FROM THE MEDIA about
STEALING AMERICA:
Vote by Vote
"...tersely sobering documentary...mounts its case with hardheaded numerical logic."
- ENTERTAINMENT WEEKLY
“The year’s scariest movie...."Stealing" will send you out of the theater terrified for the future of democracy in America.”
- HOLLYWOOD REPORTER
"Stealing America: Vote by Vote does for American democracy what An Inconvenient Truth did for global warming."

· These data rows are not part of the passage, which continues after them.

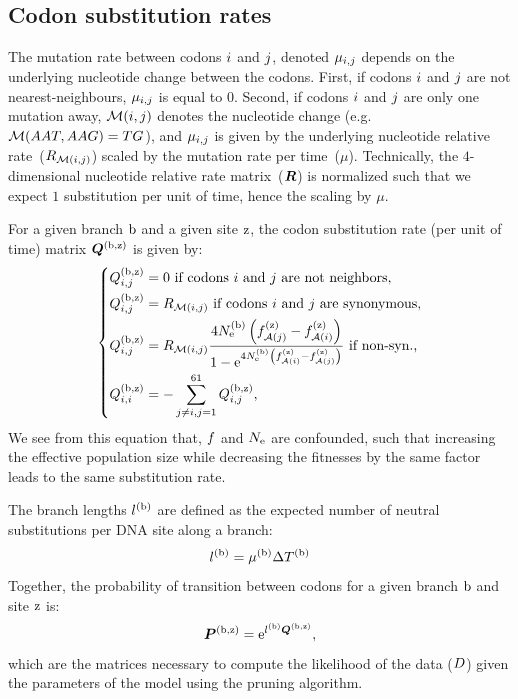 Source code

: \documentclass{MBE}
\begin{document}
	\subsection{Codon substitution rates}

	The mutation rate between codons ${i}$ and ${j}$, denoted $\mu_{{i}, {j}}$ depends on the underlying nucleotide change between the codons.
	First, if codons ${i}$ and ${j}$ are not nearest-neighbours, $\mu_{{i}, {j}}$ is equal to $0$.
	Second, if codons ${i}$ and ${j}$ are only one mutation away, $\mathcal{M}({i}, {j})$ denotes the nucleotide change (e.g.~$\mathcal{M}(AAT, AAG) = TG$), and $\mu_{{i}, {j}}$ is given by the underlying nucleotide relative rate~(${R_{\mathcal{M}({i}, {j})}}$) scaled by the mutation rate per time~($\mu$).
	Technically, the $4$-dimensional nucleotide relative rate matrix~($\bm{R}$) is normalized such that we expect $1$ {substitution} per unit of time, hence the scaling by $\mu$.

	For a given branch $\text{b}$ and a given site $\text{z}$, the {codon} {substitution} rate (per unit of time) matrix $\bm{Q}^{(\text{b}, \text{z})}$ is given by:
	\begin{equation}
		\label{eq:subrates}
		\begin{dcases}
			\submatrix\branchsiteexp_{\itoj} = 0\text{ if codons $\ci$ and $\cj$ are not neighbors,} \\
			\submatrix\branchsiteexp_{\itoj} = \mutmatrix_{\nucitoj}\text{ if codons $\ci$ and $\cj$ are {synonymous},} \\
			\submatrix\branchsiteexp_{\itoj} = \mutmatrix_{\nucitoj} \dfrac{4\Ne\branchexp \left({\fitj\siteexp - \fiti\siteexp}\right)}{{1 - \e^{4\Ne\branchexp\left({\fiti\siteexp - \fitj\siteexp}\right)} }} \text{ if non-syn.,}\\
			\submatrix\branchsiteexp_{\ci, \ci} = - \sum\limits_{ \cj \neq \ci, \cj=1}^{61} \submatrix\branchsiteexp_{\itoj},
		\end{dcases}
	\end{equation}
	We see from this equation that, $f$ and $N_{\text{e}}$ are confounded, such that increasing the {effective population size} while decreasing the fitnesses by the same factor leads to the same {substitution} rate.

	The branch lengths $l^{(\text{b})}$ are defined as the expected number of {neutral} substitutions per {DNA} site along a branch:
	\begin{equation}
		\label{eq:branchlength}
		\branchlength\branchexp = \mu\branchexp \branchtime\branchexp
	\end{equation}
	Together, the probability of transition between codons for a given branch $\text{b}$ and site $\text{z}$ is:
	\begin{equation}
		\label{eq:Probmatrix}
		\Probmatrix\branchsiteexp = \e^{\branchlength\branchexp \Submatrix\branchsiteexp},
	\end{equation}
	which are the matrices necessary to compute the {likelihood} of the data ($D$) given the parameters of the model using the pruning algorithm.
\end{document}
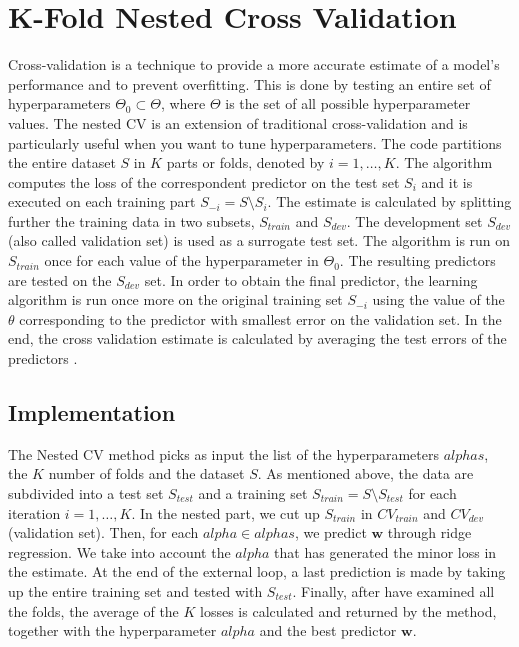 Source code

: \documentclass{article}
\begin{document}
\section{K-Fold Nested Cross Validation}
Cross-validation is a technique to provide a more accurate estimate of a model's performance and to prevent overfitting. This is done by testing an entire set of hyperparameters $\Theta_0 \subset \Theta$, where $\Theta$ is the set of all possible hyperparameter values. The nested CV is an extension of traditional cross-validation and is particularly useful when you want to tune hyperparameters.
The code partitions the entire dataset $S$ in $K$ parts or folds, denoted by $i = 1,\dots,K$. The algorithm computes the loss of the correspondent predictor on the test set $S_i$ and it is executed on each training part $S_{-i} = S \setminus S_{i}$. The estimate is calculated by splitting further the training data in two subsets, $S_{train}$ and $S_{dev}$. The development set $S_{dev}$ (also called validation set) is used as a surrogate test set. The algorithm is run on $S_{train}$ once for each value of the hyperparameter in $\Theta_0$. The resulting predictors are tested on the $S_{dev}$ set. In order to obtain the final predictor, the learning algorithm is run once more on the original training set $S_{-i}$ using the value of the $\theta$ corresponding to the predictor with smallest error on the validation set. In the end, the cross validation estimate is calculated by averaging the test errors of the predictors \cite{profcv}. \newline

\subsection{Implementation}
The Nested CV method picks as input the list of the hyperparameters $alphas$, the $K$ number of folds and the dataset $S$. As mentioned above, the data are subdivided into a test set $S_{test}$ and a training set $S_{train} = S \setminus S_{test}$ for each iteration $i = 1, \dots, K$. In the nested part, we cut up $S_{train}$ in $CV_{train}$ and $CV_{dev}$ (validation set). Then, for each $alpha \in alphas$, we predict $\boldsymbol{w}$ through ridge regression. We take into account the $alpha$ that has generated the minor loss in the estimate. At the end of the external loop, a last prediction is made by taking up the entire training set and tested with $S_{test}$.
Finally, after have examined all the folds, the average of the $K$ losses is calculated and returned by the method, together with the hyperparameter $alpha$ and the best predictor $\boldsymbol{w}$. 
\end{document}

- FILM JOURNAL INTERNATIONAL
SOURCE: H MAGAZINE
'Stealing America: Vote by Vote'
by Brent Simon
When is a vote really not a vote? Well, plenty of the time, it seems, sadly and frighteningly. Stealing America: Vote by Vote is a sort of political companion piece to Alex Gibney's 2005 documentary Enron: The Smartest Guys in the Room. Just as that movie shrewdly tackled the inanity and insanity of corporate culture, Stealing America looks at the ludicrousness of the election process, and its extreme and increasing fallibility in the digital age.

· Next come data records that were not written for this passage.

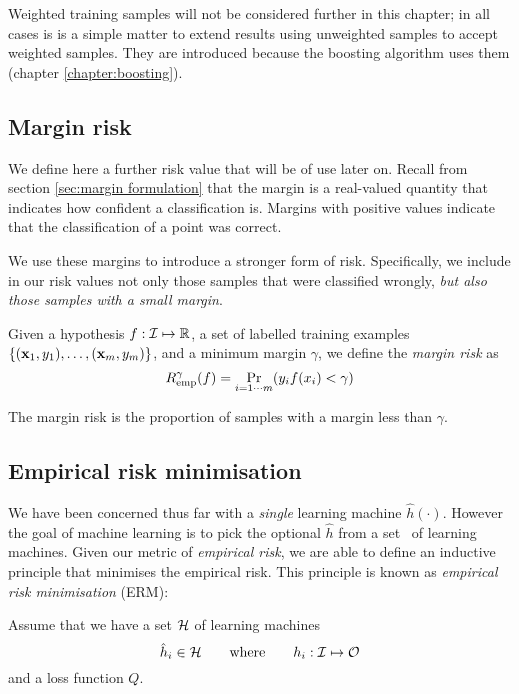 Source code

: Weighted training samples will not be considered further in this
chapter; in all cases is is a simple matter to extend results using
unweighted samples to accept weighted samples.  They are introduced
because the boosting algorithm uses them (chapter
\ref{chapter:boosting}).


\subsection{Margin risk}

We define here a further risk value that will be of use later on.
Recall from section \ref{sec:margin formulation} that the margin is a
real-valued quantity that indicates how confident a classification
is.  Margins with positive values indicate that the classification of
a point was correct.

We use these margins to introduce a stronger form of risk.
Specifically, we include in our risk values not only those samples
that were classified wrongly, \emph{but also those samples with a
small margin}. 

\begin{definition}
Given a hypothesis $f : \mathcal{I} \mapsto \mathbb{R}$, a set of
labelled training examples $\{(\mathbf{x}_1, y_1), \ldots, (\mathbf{x}_m, y_m)\}$,
and a minimum margin $\gamma$, we define the \emph{margin risk} as
%
\begin{equation}
R^{\gamma}_{\mathrm{emp}}(f) = \Pr_{i=1\cdots m}(y_i f(x_i) < \gamma)
\end{equation}
\end{definition}

The margin risk is the proportion of samples with a margin less than
$\gamma$.


\subsection{Empirical risk minimisation}

We have been concerned thus far with a \emph{single} learning
machine $\hat{h}(\cdot)$.  However the goal of machine learning is to
pick the optional $\hat{h}$  from a set \calH\ of learning machines.
Given our metric of \emph{empirical risk}, we are able to define an
inductive principle that minimises the empirical risk.  This principle
is known as \emph{empirical risk minimisation} (ERM):

Assume that we have a set $\mathcal{H}$ of learning machines
%
\begin{equation}
\hat{h}_i \in \mathcal{H} \qquad \mbox{where} \qquad h_i : \mathcal{I} \mapsto
\mathcal{O}
\end{equation}
%
and a loss function $Q$.

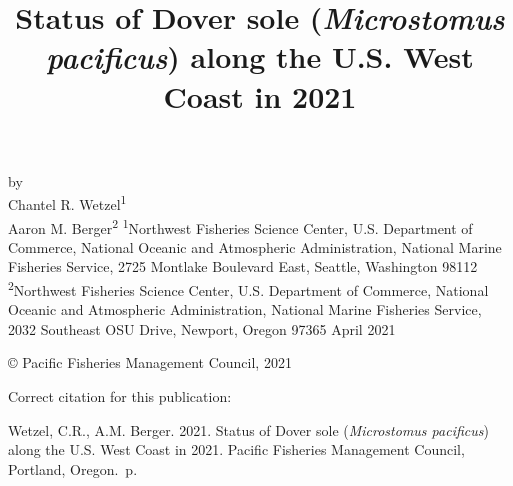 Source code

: \documentclass[11pt,
  english,
  a4paper,
]{article}
\date{}
\newcommand{\trTitle}{Status of Dover sole (\emph{Microstomus pacificus}) along the U.S. West Coast in 2021}
\newcommand{\trYear}{2021}
\newcommand{\trMonth}{April}
\newcommand{\trAuthsBack}{Wetzel, C.R., A.M. Berger}
\newcommand{\trCitation}{
\begin{hangparas}{1em}{1}
\trAuthsBack{}. \trYear{}. \trTitle{}. Pacific Fisheries Management Council, Portland, Oregon. \pageref{LastPage}{}\,p.
\end{hangparas}}
\begin{document}

\renewcommand*{\thefootnote}{\fnsymbol{footnote}}

\small
\thispagestyle{empty}
\noindent
\begin{center}
\title{Status of Dover sole (\emph{Microstomus pacificus}) along the U.S. West Coast in 2021}
\vspace{1.5cm}
{\Large\textbf{}}
\vfill
by\\
Chantel R. Wetzel\textsuperscript{1}\\
Aaron M. Berger\textsuperscript{2}\vfill
\textsuperscript{1}Northwest Fisheries Science Center, U.S. Department of Commerce, National Oceanic and Atmospheric Administration, National Marine Fisheries Service, 2725 Montlake Boulevard East, Seattle, Washington 98112\\
\textsuperscript{2}Northwest Fisheries Science Center, U.S. Department of Commerce, National Oceanic and Atmospheric Administration, National Marine Fisheries Service, 2032 Southeast OSU Drive, Newport, Oregon 97365\vfill
\trMonth{} \trYear{}
\end{center}
\clearpage

\thispagestyle{empty}
\vspace*{\fill}
\begin{center}
\copyright{} Pacific Fisheries Management Council, \trYear{}\\
\end{center}
\par
\bigskip
\noindent
Correct citation for this publication:
\bigskip
\par
\trCitation{}
\clearpage


\tableofcontents\clearpage
\label{TRlastRoman}
\clearpage

\newpage
\thispagestyle{empty} %

\pagestyle{plain}  %
\renewcommand*{\thefootnote}{\arabic{footnote}}  %
\setcounter{footnote}{0}  %
\renewcommand{\headrulewidth}{0.5pt}
\renewcommand{\footrulewidth}{0.5pt}
\end{document}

The film sheds light on vote counts that don't match votes cast and brings together behind-the-scenes perspectives from the U.S. presidential election of 2004 (where there was a disparity of 3.4 million, or 2.7 percent of the total number of ballots cast), as well as startling stories from key Congressional races from 1998 to 2006. In the shadows of another hugely important national election, it's hard to imagine a more topical, important documentary...
Narrated by Peter Coyote...as anecdotal incidents scattered like marbles seemingly reveal a larger behavioral pattern, Stealing America gathers energy, focus, and an angsty head of steam.

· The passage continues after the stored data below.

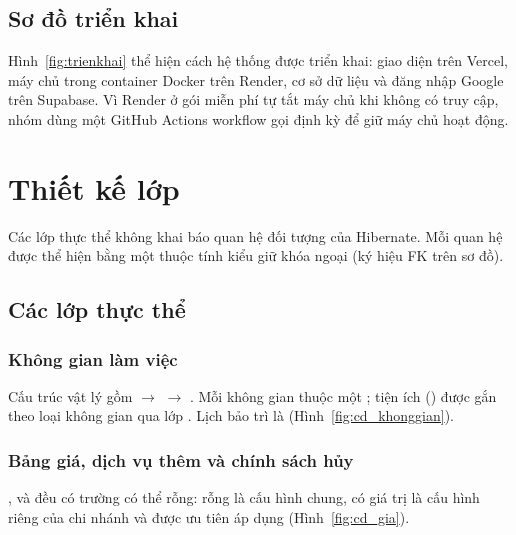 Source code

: \subsection{Sơ đồ triển khai}
\label{ssec:trienkhai_tong}
Hình~\ref{fig:trienkhai} thể hiện cách hệ thống được triển khai: giao diện trên Vercel, máy chủ trong container Docker trên Render, cơ sở dữ liệu và đăng nhập Google trên Supabase. Vì Render ở gói miễn phí tự tắt máy chủ khi không có truy cập, nhóm dùng một GitHub Actions workflow gọi  định kỳ để giữ máy chủ hoạt động.


\section{Thiết kế lớp}
\label{sec:thietke_lop}

Các lớp thực thể không khai báo quan hệ đối tượng của Hibernate. Mỗi quan hệ được thể hiện bằng một thuộc tính kiểu  giữ khóa ngoại (ký hiệu \guillemotleft FK\guillemotright{} trên sơ đồ).

\subsection{Các lớp thực thể}
\label{ssec:lop_mien}

\subsubsection{Không gian làm việc}
Cấu trúc vật lý gồm  $\rightarrow$  $\rightarrow$ . Mỗi không gian thuộc một ; tiện ích () được gắn theo loại không gian qua lớp . Lịch bảo trì là  (Hình~\ref{fig:cd_khonggian}).


\subsubsection{Bảng giá, dịch vụ thêm và chính sách hủy}
,  và  đều có trường  có thể rỗng: rỗng là cấu hình chung, có giá trị là cấu hình riêng của chi nhánh và được ưu tiên áp dụng (Hình~\ref{fig:cd_gia}).

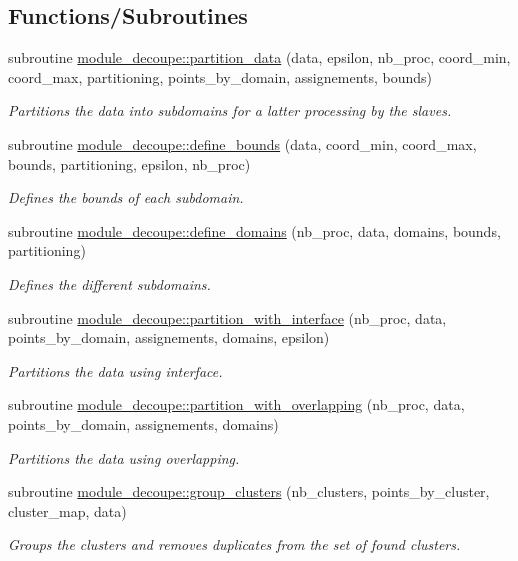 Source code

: \subsection*{Functions/\+Subroutines}
\begin{DoxyCompactItemize}
\item 
subroutine \hyperlink{namespacemodule__decoupe_a20e9d554b6d62aa1aac7be71c223132e}{module\+\_\+decoupe\+::partition\+\_\+data} (data, epsilon, nb\+\_\+proc, coord\+\_\+min, coord\+\_\+max, partitioning, points\+\_\+by\+\_\+domain, assignements, bounds)
\begin{DoxyCompactList}\small\item\em Partitions the data into subdomains for a latter processing by the slaves. \end{DoxyCompactList}\item 
subroutine \hyperlink{namespacemodule__decoupe_ab1bd43de3891732cdf5803c4d86544dd}{module\+\_\+decoupe\+::define\+\_\+bounds} (data, coord\+\_\+min, coord\+\_\+max, bounds, partitioning, epsilon, nb\+\_\+proc)
\begin{DoxyCompactList}\small\item\em Defines the bounds of each subdomain. \end{DoxyCompactList}\item 
subroutine \hyperlink{namespacemodule__decoupe_afc4d3c1d1e2c287779200be5cf9d8205}{module\+\_\+decoupe\+::define\+\_\+domains} (nb\+\_\+proc, data, domains, bounds, partitioning)
\begin{DoxyCompactList}\small\item\em Defines the different subdomains. \end{DoxyCompactList}\item 
subroutine \hyperlink{namespacemodule__decoupe_a523f2f851f39859d9c60114c934b2d66}{module\+\_\+decoupe\+::partition\+\_\+with\+\_\+interface} (nb\+\_\+proc, data, points\+\_\+by\+\_\+domain, assignements, domains, epsilon)
\begin{DoxyCompactList}\small\item\em Partitions the data using interface. \end{DoxyCompactList}\item 
subroutine \hyperlink{namespacemodule__decoupe_a6f29dcc8367ffa44fa720260882fa04e}{module\+\_\+decoupe\+::partition\+\_\+with\+\_\+overlapping} (nb\+\_\+proc, data, points\+\_\+by\+\_\+domain, assignements, domains)
\begin{DoxyCompactList}\small\item\em Partitions the data using overlapping. \end{DoxyCompactList}\item 
subroutine \hyperlink{namespacemodule__decoupe_af5369423cd2f8c975e68cbc08c7b31c1}{module\+\_\+decoupe\+::group\+\_\+clusters} (nb\+\_\+clusters, points\+\_\+by\+\_\+cluster, cluster\+\_\+map, data)
\begin{DoxyCompactList}\small\item\em Groups the clusters and removes duplicates from the set of found clusters. \end{DoxyCompactList}\end{DoxyCompactItemize}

Director Dorothy Fadiman has the natural advantage of numbers and narrative on her side, so she doesn't need to really take an antagonistic stance or pump too much showmanship into her project. And she doesn't; she's the anti-Michael Moore in this regard...
In the end, though, Stealing America still swings a heavy bat -- the issue wins out, and carries the day, and because of that the movie's few shortcomings matter a lot less than they would were the subject matter different. Compelling interviewees like Florida State Supervisor of Elections Ion Sancho, New Mexico activist Pat Leahan, and Ohio poll worker Kim Akins certainly help matters too, giving the movie heart and conscience.
The greatest lesson of Stealing America is that if the country is going to more fully actualize its theoretical democracy, it will take more feet-held-to-the-fire accountability of our elected officials -- no matter their party affiliation -- in order to make honest, sensible reforms stick, so that no single party can rig the system to its advantage.